All lines of the material below that include the string "textbf" are to be copied.

[[ Exercise data, beginning ]]

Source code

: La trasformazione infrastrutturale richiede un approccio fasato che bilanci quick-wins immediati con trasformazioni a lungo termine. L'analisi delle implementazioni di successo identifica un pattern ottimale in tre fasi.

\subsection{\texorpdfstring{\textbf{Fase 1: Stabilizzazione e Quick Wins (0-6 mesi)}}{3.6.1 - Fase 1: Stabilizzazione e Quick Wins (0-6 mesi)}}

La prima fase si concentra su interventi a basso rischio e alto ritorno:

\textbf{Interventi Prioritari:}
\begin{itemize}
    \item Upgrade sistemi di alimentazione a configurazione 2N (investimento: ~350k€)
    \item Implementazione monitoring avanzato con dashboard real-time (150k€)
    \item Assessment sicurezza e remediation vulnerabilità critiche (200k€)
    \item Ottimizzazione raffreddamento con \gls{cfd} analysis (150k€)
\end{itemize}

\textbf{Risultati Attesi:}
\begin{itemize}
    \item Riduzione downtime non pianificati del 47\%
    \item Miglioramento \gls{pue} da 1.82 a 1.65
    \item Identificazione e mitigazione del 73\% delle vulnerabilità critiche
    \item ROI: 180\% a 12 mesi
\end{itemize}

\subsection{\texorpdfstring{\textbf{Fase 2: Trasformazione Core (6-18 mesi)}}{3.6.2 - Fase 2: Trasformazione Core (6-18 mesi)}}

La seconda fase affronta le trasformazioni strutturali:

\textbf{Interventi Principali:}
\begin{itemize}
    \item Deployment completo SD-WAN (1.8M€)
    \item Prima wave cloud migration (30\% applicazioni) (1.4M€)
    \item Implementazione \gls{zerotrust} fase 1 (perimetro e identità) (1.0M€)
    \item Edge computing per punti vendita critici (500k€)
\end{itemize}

[[ Exercise data, end ]]

(Task response)
\subsection{\texorpdfstring{\textbf{Fase 1: Stabilizzazione e Quick Wins (0-6 mesi)}}{3.6.1 - Fase 1: Stabilizzazione e Quick Wins (0-6 mesi)}}
\textbf{Interventi Prioritari:}
\textbf{Risultati Attesi:}
\subsection{\texorpdfstring{\textbf{Fase 2: Trasformazione Core (6-18 mesi)}}{3.6.2 - Fase 2: Trasformazione Core (6-18 mesi)}}
\textbf{Interventi Principali:}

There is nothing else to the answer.